Dataset

Existing Non-Indic Handwritten Datasets

IAM Dataset: IAM
GNHK Dataset: GNHK
SCUT-HCCDoc: SCUT-HCCDoc
All these non-Indic handwritten datasets can be used to pre-train word detection models.



Existing Indic Handwritten Datasets

IIIT-Indic-HW-UC Dataset: IIIT-Indic-HW-UC
IHWWR-1.0 Dataset: IHWWR-1.0
PLHWTR-1.0 Dataset: PLHWTR-1.0
IHTR 2023 Dataset: IHTR-2023
IHTR 2022 Dataset: IHTR-2022
All these Indic handwritten datasets can be used to pre-train word recognition models.



Competition Dataset: IHDR-2025 Dataset


Sample Images

IMG IMG IMG

IMG IMG IMG

Fig.1 Presents examples of handwritten document images in several Indic languages, captured under uncontrolled conditions.

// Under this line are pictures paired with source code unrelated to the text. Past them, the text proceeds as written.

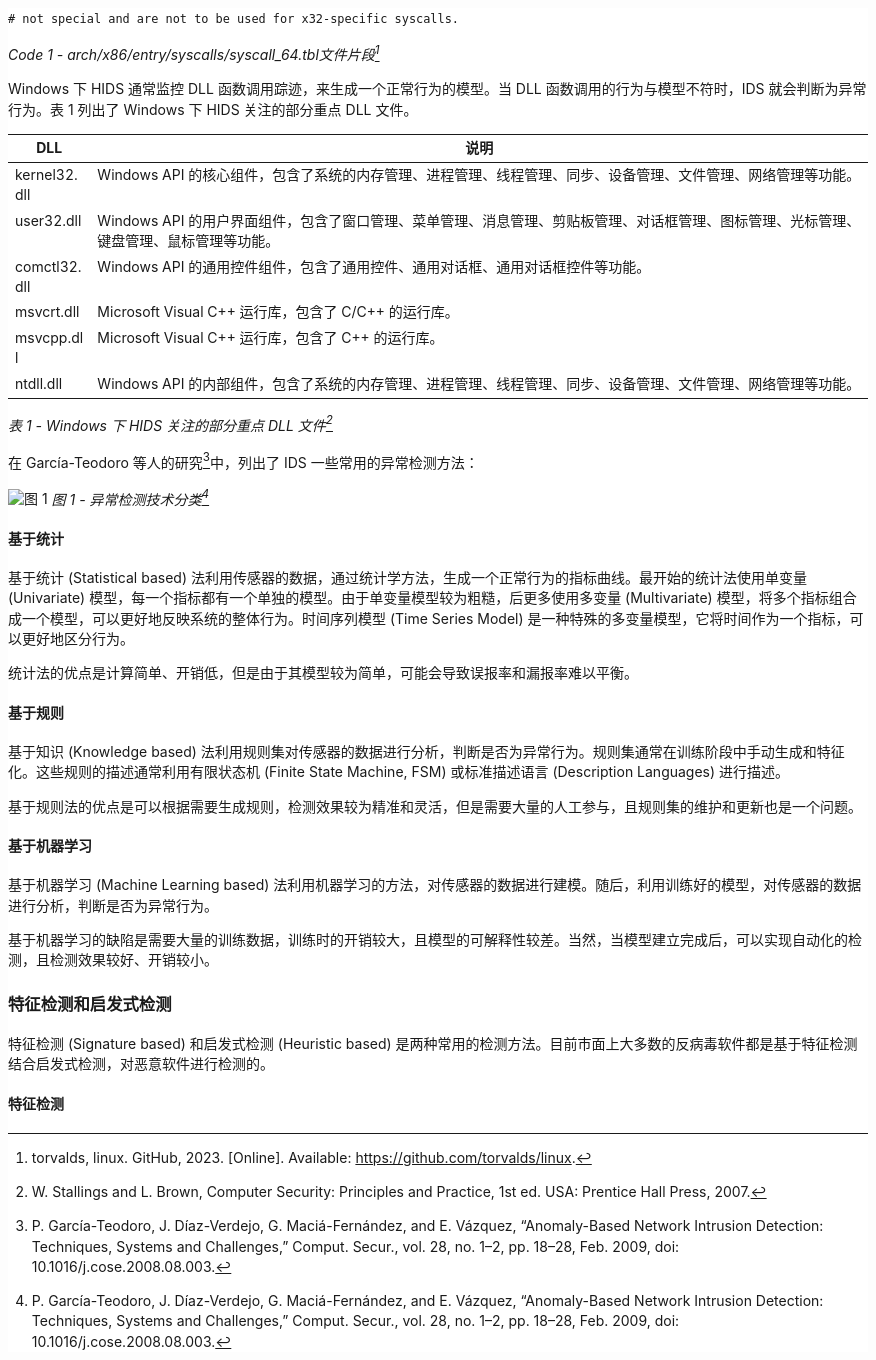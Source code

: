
 ```
# not special and are not to be used for x32-specific syscalls.
```

*Code 1 - arch/x86/entry/syscalls/syscall_64.tbl文件片段[^8]*

Windows 下 HIDS 通常监控 DLL 函数调用踪迹，来生成一个正常行为的模型。当 DLL 函数调用的行为与模型不符时，IDS 就会判断为异常行为。表 1 列出了 Windows 下 HIDS 关注的部分重点 DLL 文件。

| DLL | 说明 |
| --- | --- |
| kernel32.dll | Windows API 的核心组件，包含了系统的内存管理、进程管理、线程管理、同步、设备管理、文件管理、网络管理等功能。 |
| user32.dll | Windows API 的用户界面组件，包含了窗口管理、菜单管理、消息管理、剪贴板管理、对话框管理、图标管理、光标管理、键盘管理、鼠标管理等功能。 |
| comctl32.dll | Windows API 的通用控件组件，包含了通用控件、通用对话框、通用对话框控件等功能。 |
| msvcrt.dll | Microsoft Visual C++ 运行库，包含了 C/C++ 的运行库。 |
| msvcpp.dll | Microsoft Visual C++ 运行库，包含了 C++ 的运行库。 |
| ntdll.dll | Windows API 的内部组件，包含了系统的内存管理、进程管理、线程管理、同步、设备管理、文件管理、网络管理等功能。 |

*表 1 - Windows 下 HIDS 关注的部分重点 DLL 文件[^2]*

在 Garcı́a-Teodoro 等人的研究[^7]中，列出了 IDS 一些常用的异常检测方法：

![图 1](http://pic.timlzh.com/i/2023/12/24/2f5dlq-2.png)
*图 1 - 异常检测技术分类[^7]*

#### 基于统计

基于统计 (Statistical based) 法利用传感器的数据，通过统计学方法，生成一个正常行为的指标曲线。最开始的统计法使用单变量 (Univariate) 模型，每一个指标都有一个单独的模型。由于单变量模型较为粗糙，后更多使用多变量 (Multivariate) 模型，将多个指标组合成一个模型，可以更好地反映系统的整体行为。时间序列模型 (Time Series Model) 是一种特殊的多变量模型，它将时间作为一个指标，可以更好地区分行为。

统计法的优点是计算简单、开销低，但是由于其模型较为简单，可能会导致误报率和漏报率难以平衡。

#### 基于规则

基于知识 (Knowledge based) 法利用规则集对传感器的数据进行分析，判断是否为异常行为。规则集通常在训练阶段中手动生成和特征化。这些规则的描述通常利用有限状态机 (Finite State Machine, FSM) 或标准描述语言 (Description Languages) 进行描述。

基于规则法的优点是可以根据需要生成规则，检测效果较为精准和灵活，但是需要大量的人工参与，且规则集的维护和更新也是一个问题。

#### 基于机器学习

基于机器学习 (Machine Learning based) 法利用机器学习的方法，对传感器的数据进行建模。随后，利用训练好的模型，对传感器的数据进行分析，判断是否为异常行为。

基于机器学习的缺陷是需要大量的训练数据，训练时的开销较大，且模型的可解释性较差。当然，当模型建立完成后，可以实现自动化的检测，且检测效果较好、开销较小。

### 特征检测和启发式检测

特征检测 (Signature based) 和启发式检测 (Heuristic based) 是两种常用的检测方法。目前市面上大多数的反病毒软件都是基于特征检测结合启发式检测，对恶意软件进行检测的。

#### 特征检测


[^1]: Wikipedia contributors, Host-based intrusion detection system — Wikipedia, The Free Encyclopedia. 2023. [Online]. Available: <https://en.wikipedia.org/w/index.php?title=Host-based_intrusion_detection_system&oldid=1185583815>.
[^2]: W. Stallings and L. Brown, Computer Security: Principles and Practice, 1st ed. USA: Prentice Hall Press, 2007.
[^3]: Wikipedia contributors, Intrusion detection system — Wikipedia, The Free Encyclopedia. 2023. [Online]. Available: <https://en.wikipedia.org/w/index.php?title=Intrusion_detection_system&oldid=1190613453>.
[^4]: G. Creech, “Developing a high-accuracy cross platform Host-Based Intrusion Detection System capable of reliably detecting zero-day attacks,” 2014.
[^5]: S. Forrest, S. A. Hofmeyr, A. Somayaji, and T. A. Longstaff, “A sense of self for Unix processes,” in Proceedings 1996 IEEE Symposium on Security and Privacy, 1996, pp. 120–128. doi: 10.1109/SECPRI.1996.502675.
[^6]: Tripwire, tripwire-open-source. GitHub, 2019. [Online]. Available: <https://github.com/Tripwire/tripwire-open-source>.
[^7]: P. Garcı́a-Teodoro, J. Dı́az-Verdejo, G. Maciá-Fernández, and E. Vázquez, “Anomaly-Based Network Intrusion Detection: Techniques, Systems and Challenges,” Comput. Secur., vol. 28, no. 1–2, pp. 18–28, Feb. 2009, doi: 10.1016/j.cose.2008.08.003.
[^8]: torvalds, linux. GitHub, 2023. [Online]. Available: <https://github.com/torvalds/linux>.
[^9]: driverxdw, Felicia. GitHub, 2020. [Online]. Available: <https://github.com/driverxdw/Felicia>.
[^10]: ysrc, yulong-hids-archived. GitHub, 2020. [Online]. Available: <https://github.com/ysrc/yulong-hids-archived>
[^11]: fsnotify, fsnotify. GitHub, 2023. [Online]. Available: <https://github.com/fsnotify/fsnotify>.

These camera-captured images display a range of challenging characteristics, including blurred text, overexposure, perspective distortion, varied illumination, unwanted background elements, low-resolution text, shadowed text, and oriented text, among other complexities.



Character List of Script/Language

Character set can be downloaded from these links Bengali Gujarati Hindi Kannada Malayalam Marathi Odia Punjabi Tamil Telugu Special Charlist .

Please note that the special character list provided is not exhaustive and may not include all characters present in word-images. It's common practice to designate a special character, not part of the target language script, as a "don't care" character. This helps the model ignore non-essential characters, which may improve accuracy by reducing the character set handled by the OCR model.



Dataset for Task A: Handwritten Text Word Detection

Validation Set

Validation sets can be downloaded from these links Bengali Gujarati Hindi Kannada Malayalam Marathi Odia Punjabi Tamil Telugu . The validation set includes handwritten page images (e.g., 120_9135.jpg) along with their corresponding ground truth files (e.g., 120_9135_wbb_gt.txt). Each ground truth file contains word-level bounding box information in the format: x, y, width, height — with values separated by tabs, and listed in reading order. Participants may use the validation set for fine-tuning their models.

Test Set

Test sets can be downloaded from these links Bengali Gujarati Hindi Kannada Malayalam Marathi Odia Punjabi Tamil Telugu . The test set includes only handwritten page images (e.g., 328_39691.jpg).

Output Format Specification

The output for Task-A should be saved in a file named as image name.txt (e.g., 328_39691.txt). Each file must include word-level bounding box information in the format: x, y, width, height — with values separated by tabs and arranged in reading order. The output format must exactly match that of the validation set.



Dataset for Task B: Page Recognition and Reading

Validation Set

Validation sets can be downloaded from these links Bengali Gujarati Hindi Kannada Malayalam Marathi Odia Punjabi Tamil Telugu . The validation set consists of handwritten page images (e.g., 120_9135.jpg) and their corresponding ground truth files (e.g., 120_9135.txt). Each ground truth file provides text transcriptions arranged in reading order. Participants are encouraged to use the validation set for model fine-tuning.

Test Set

Test sets can be downloaded from these links Bengali Gujarati Hindi Kannada Malayalam Marathi Odia Punjabi Tamil Telugu . The test set includes only handwritten page images (e.g., 328_39691.jpg).

Output Format Specification

The output for Task-B should be saved in a file named as image name.txt (e.g., 328_39691.txt). Each file must contain the recognized text arranged in reading order.

Participants may use any other public datasets for training purposes. They must include the names of these additional datasets in their report.

The dataset is freely available for academic and research purposes.